ASSIGNMENT:
Return every line in the entries below where the word "SageMaker" shows up.

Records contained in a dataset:
== Segment start ==
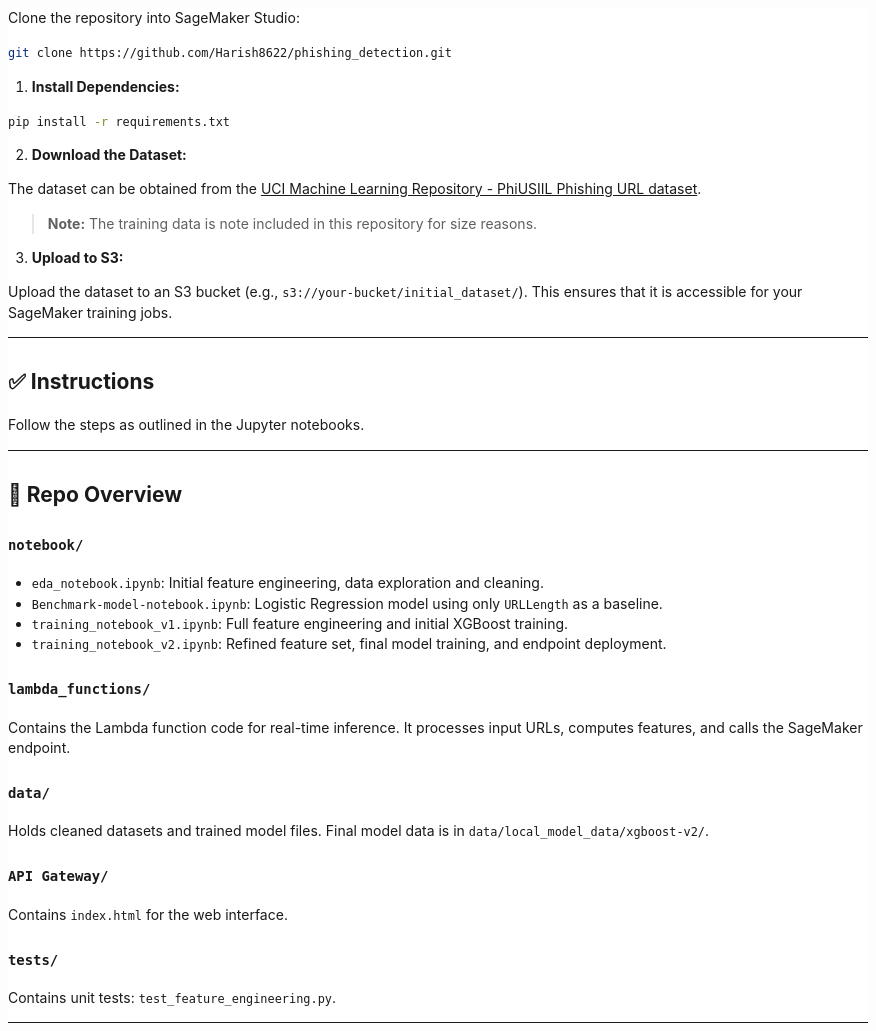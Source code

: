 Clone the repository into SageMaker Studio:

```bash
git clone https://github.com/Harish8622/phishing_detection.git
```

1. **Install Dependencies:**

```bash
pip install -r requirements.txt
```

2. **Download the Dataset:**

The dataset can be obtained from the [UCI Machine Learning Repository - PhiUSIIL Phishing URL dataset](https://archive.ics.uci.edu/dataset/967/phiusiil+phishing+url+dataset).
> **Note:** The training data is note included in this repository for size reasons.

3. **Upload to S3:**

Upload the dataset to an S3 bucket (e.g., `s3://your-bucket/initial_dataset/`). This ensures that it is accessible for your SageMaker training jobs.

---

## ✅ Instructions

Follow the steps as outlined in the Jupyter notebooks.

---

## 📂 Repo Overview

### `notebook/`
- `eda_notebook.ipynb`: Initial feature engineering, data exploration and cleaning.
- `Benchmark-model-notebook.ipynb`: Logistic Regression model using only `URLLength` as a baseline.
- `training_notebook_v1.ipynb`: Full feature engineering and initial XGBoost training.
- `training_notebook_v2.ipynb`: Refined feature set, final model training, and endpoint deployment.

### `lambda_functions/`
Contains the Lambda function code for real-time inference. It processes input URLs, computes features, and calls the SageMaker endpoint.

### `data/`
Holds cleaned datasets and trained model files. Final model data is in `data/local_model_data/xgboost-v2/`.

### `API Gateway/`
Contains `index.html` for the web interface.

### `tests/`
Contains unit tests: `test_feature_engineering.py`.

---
== Segment end ==
SOLUTION:
: Clone the repository into SageMaker Studio:
Upload the dataset to an S3 bucket (e.g., `s3://your-bucket/initial_dataset/`). This ensures that it is accessible for your SageMaker training jobs.
Contains the Lambda function code for real-time inference. It processes input URLs, computes features, and calls the SageMaker endpoint.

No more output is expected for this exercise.